Dr. Pieper and his team examined if it was possible to reverse the lifelong chronic neurodegeneration and related cognitive deficits after TBI, which had never been demonstrated before.
The study utilized a mouse model that mirrored concussive impact in middle-aged people suffering a TBI decades prior and administered an energy-boosting neuroprotective compound known as P7C3-A20. This had formerly been shown to have practical value in acute TBI. The research team waited one year after injury and gave the combination daily to mice for one month.
Surprisingly, this short-term treatment with P7C3-A20 restored normal cognitive function. The mice were kept under observation for an additional four months, during which time they were not administered any more compounds. Remarkably, the mice still showed normal cognitive function at the end of this period. Thus, cognitive function continued to improve four months later after just one month of treatment.
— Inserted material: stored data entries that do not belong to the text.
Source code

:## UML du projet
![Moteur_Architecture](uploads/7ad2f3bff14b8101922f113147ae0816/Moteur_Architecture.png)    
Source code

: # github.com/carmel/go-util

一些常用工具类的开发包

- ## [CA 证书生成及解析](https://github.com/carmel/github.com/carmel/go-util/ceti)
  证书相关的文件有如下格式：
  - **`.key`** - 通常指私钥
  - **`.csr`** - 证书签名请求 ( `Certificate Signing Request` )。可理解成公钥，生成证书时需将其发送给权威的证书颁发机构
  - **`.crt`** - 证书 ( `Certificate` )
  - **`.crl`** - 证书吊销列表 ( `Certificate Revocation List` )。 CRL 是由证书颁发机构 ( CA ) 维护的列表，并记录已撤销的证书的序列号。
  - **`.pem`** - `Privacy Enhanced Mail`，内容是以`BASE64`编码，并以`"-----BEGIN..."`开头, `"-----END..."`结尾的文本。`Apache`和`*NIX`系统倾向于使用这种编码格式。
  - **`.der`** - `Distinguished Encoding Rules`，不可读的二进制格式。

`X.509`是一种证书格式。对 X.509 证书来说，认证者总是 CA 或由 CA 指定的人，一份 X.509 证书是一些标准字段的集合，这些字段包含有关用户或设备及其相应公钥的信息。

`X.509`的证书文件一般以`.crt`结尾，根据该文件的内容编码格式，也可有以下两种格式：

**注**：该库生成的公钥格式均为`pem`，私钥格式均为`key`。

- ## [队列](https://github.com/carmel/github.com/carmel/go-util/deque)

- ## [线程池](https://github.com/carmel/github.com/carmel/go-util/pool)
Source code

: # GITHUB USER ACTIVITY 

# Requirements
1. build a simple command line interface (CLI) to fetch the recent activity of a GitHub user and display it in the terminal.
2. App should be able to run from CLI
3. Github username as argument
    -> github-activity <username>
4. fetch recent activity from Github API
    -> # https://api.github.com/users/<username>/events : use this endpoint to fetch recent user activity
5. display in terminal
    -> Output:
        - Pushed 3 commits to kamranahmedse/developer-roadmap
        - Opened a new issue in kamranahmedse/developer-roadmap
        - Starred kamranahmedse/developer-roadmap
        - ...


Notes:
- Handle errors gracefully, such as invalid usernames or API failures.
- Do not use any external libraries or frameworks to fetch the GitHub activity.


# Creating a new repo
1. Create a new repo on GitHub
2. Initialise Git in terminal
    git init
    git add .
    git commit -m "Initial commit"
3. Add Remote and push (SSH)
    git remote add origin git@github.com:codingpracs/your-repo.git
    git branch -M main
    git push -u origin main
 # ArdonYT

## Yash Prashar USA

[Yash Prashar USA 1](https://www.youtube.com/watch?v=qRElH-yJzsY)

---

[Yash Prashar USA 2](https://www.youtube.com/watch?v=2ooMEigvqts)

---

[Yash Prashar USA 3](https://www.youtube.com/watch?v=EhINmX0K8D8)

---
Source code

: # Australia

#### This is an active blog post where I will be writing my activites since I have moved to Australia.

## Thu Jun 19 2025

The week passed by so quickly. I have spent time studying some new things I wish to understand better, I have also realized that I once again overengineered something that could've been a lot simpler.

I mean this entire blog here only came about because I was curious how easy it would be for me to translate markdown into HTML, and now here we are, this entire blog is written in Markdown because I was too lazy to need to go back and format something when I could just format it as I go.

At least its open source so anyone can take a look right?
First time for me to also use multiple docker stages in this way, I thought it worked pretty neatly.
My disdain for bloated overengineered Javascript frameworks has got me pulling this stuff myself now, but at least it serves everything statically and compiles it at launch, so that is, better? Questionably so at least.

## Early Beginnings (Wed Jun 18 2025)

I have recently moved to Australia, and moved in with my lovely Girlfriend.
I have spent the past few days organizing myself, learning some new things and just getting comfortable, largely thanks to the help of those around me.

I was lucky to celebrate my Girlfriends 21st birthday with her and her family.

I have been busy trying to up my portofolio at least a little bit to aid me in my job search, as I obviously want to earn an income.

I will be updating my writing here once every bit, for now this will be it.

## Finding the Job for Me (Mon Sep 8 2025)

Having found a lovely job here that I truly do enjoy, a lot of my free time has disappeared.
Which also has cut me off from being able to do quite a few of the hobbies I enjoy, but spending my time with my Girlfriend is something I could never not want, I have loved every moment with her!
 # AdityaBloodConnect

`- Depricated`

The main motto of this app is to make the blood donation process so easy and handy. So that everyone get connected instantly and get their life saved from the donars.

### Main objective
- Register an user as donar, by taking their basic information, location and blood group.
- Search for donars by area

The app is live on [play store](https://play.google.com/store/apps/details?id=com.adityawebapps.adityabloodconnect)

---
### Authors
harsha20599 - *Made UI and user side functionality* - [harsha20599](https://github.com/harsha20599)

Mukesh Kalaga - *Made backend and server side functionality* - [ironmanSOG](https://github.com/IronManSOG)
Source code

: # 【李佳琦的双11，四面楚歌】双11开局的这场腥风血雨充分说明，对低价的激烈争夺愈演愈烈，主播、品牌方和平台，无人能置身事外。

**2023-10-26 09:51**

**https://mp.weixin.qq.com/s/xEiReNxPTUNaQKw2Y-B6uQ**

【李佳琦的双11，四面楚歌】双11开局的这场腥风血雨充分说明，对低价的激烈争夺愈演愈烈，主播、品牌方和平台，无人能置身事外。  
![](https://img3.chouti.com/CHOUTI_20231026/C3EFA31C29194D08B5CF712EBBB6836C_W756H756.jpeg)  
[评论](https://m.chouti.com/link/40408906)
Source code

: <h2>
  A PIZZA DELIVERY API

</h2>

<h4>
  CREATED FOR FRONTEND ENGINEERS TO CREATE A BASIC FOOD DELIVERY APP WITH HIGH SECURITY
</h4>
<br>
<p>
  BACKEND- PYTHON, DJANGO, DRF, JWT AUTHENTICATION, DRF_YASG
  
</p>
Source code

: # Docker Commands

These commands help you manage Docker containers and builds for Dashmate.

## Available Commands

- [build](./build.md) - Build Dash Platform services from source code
When the brains were examined under the microscope, we saw that chronic neurodegeneration after TBI had stopped entirely in the mice that had been briefly treated with P7C3-A20. Under electron microscopy, it was discovered that P7C3-A20 had also enabled the repair of the endothelial cells lining the brain's blood vessels.
This is the first time that P7C3-A20 can protect endothelial cells at the interface of the cardiovascular system, and the brain was in the neurovascular unit (NVU). Weakening of the NVU occurs in almost all types of brain injury and brain diseases. It is also a well-known early and chronic indicator of Alzheimer's disease. The team showed that P7C3-A20 directly protects human brain microvascular endothelial cells cultured in the laboratory as well.
TBI is the most significant risk factor for developing Alzheimer's disease, except for aging and genetics. We speculate that preserving the blood-brain barrier might be a way to protect TBI patients from this increased risk.
Currently, no medicines are accessible to patients that protect the blood-brain barrier directly. A prescription with a property, such as one resulting from the P7C3 series of compounds, would have wide-ranging applicability to several conditions of the brain, including TBI and Alzheimer's disease.